[Items listed in a dataset]
= Beginning of Section =
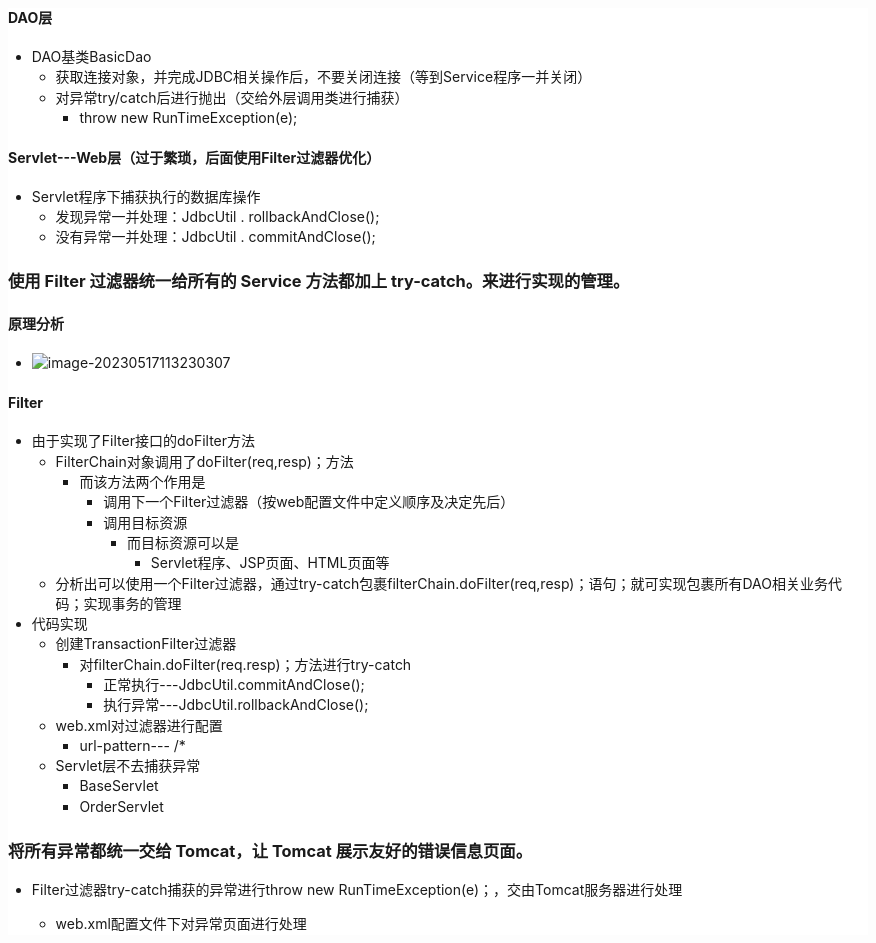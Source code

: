 

#### DAO层

* DAO基类BasicDao
  * 获取连接对象，并完成JDBC相关操作后，不要关闭连接（等到Service程序一并关闭）
  * 对异常try/catch后进行抛出（交给外层调用类进行捕获）
    * throw new RunTimeException(e);

#### Servlet---Web层（过于繁琐，后面使用Filter过滤器优化）

* Servlet程序下捕获执行的数据库操作
  * 发现异常一并处理：JdbcUtil . rollbackAndClose();
  * 没有异常一并处理：JdbcUtil . commitAndClose();







### 使用 Filter 过滤器统一给所有的 Service 方法都加上 try-catch。来进行实现的管理。

#### 原理分析

* ![image-20230517113230307](C:\Users\Administrator\AppData\Roaming\Typora\typora-user-images\image-20230517113230307.png)



#### Filter

* 由于实现了Filter接口的doFilter方法
  * FilterChain对象调用了doFilter(req,resp)；方法
    * 而该方法两个作用是
      * 调用下一个Filter过滤器（按web配置文件中定义顺序及决定先后）
      * 调用目标资源
        * 而目标资源可以是
          * Servlet程序、JSP页面、HTML页面等
  * 分析出可以使用一个Filter过滤器，通过try-catch包裹filterChain.doFilter(req,resp)；语句；就可实现包裹所有DAO相关业务代码；实现事务的管理
* 代码实现
  * 创建TransactionFilter过滤器
    * 对filterChain.doFilter(req.resp)；方法进行try-catch
      * 正常执行---JdbcUtil.commitAndClose();
      * 执行异常---JdbcUtil.rollbackAndClose();
  * web.xml对过滤器进行配置
    * url-pattern--- /*
  * Servlet层不去捕获异常
    * BaseServlet
    * OrderServlet



### 将所有异常都统一交给 Tomcat，让 Tomcat 展示友好的错误信息页面。

* Filter过滤器try-catch捕获的异常进行throw new RunTimeException(e)；，交由Tomcat服务器进行处理

  * web.xml配置文件下对异常页面进行处理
= End of Section =
**Exercise:** Up to and including the last line above, starting with the line that contains "throw new RunTimeException(e);", return each line exactly and nothing else.

**Solution for this exercise:**
    * throw new RunTimeException(e);

#### Servlet---Web层（过于繁琐，后面使用Filter过滤器优化）

* Servlet程序下捕获执行的数据库操作
  * 发现异常一并处理：JdbcUtil . rollbackAndClose();
  * 没有异常一并处理：JdbcUtil . commitAndClose();







### 使用 Filter 过滤器统一给所有的 Service 方法都加上 try-catch。来进行实现的管理。

#### 原理分析

* ![image-20230517113230307](C:\Users\Administrator\AppData\Roaming\Typora\typora-user-images\image-20230517113230307.png)



#### Filter

* 由于实现了Filter接口的doFilter方法
  * FilterChain对象调用了doFilter(req,resp)；方法
    * 而该方法两个作用是
      * 调用下一个Filter过滤器（按web配置文件中定义顺序及决定先后）
      * 调用目标资源
        * 而目标资源可以是
          * Servlet程序、JSP页面、HTML页面等
  * 分析出可以使用一个Filter过滤器，通过try-catch包裹filterChain.doFilter(req,resp)；语句；就可实现包裹所有DAO相关业务代码；实现事务的管理
* 代码实现
  * 创建TransactionFilter过滤器
    * 对filterChain.doFilter(req.resp)；方法进行try-catch
      * 正常执行---JdbcUtil.commitAndClose();
      * 执行异常---JdbcUtil.rollbackAndClose();
  * web.xml对过滤器进行配置
    * url-pattern--- /*
  * Servlet层不去捕获异常
    * BaseServlet
    * OrderServlet



### 将所有异常都统一交给 Tomcat，让 Tomcat 展示友好的错误信息页面。

* Filter过滤器try-catch捕获的异常进行throw new RunTimeException(e)；，交由Tomcat服务器进行处理

  * web.xml配置文件下对异常页面进行处理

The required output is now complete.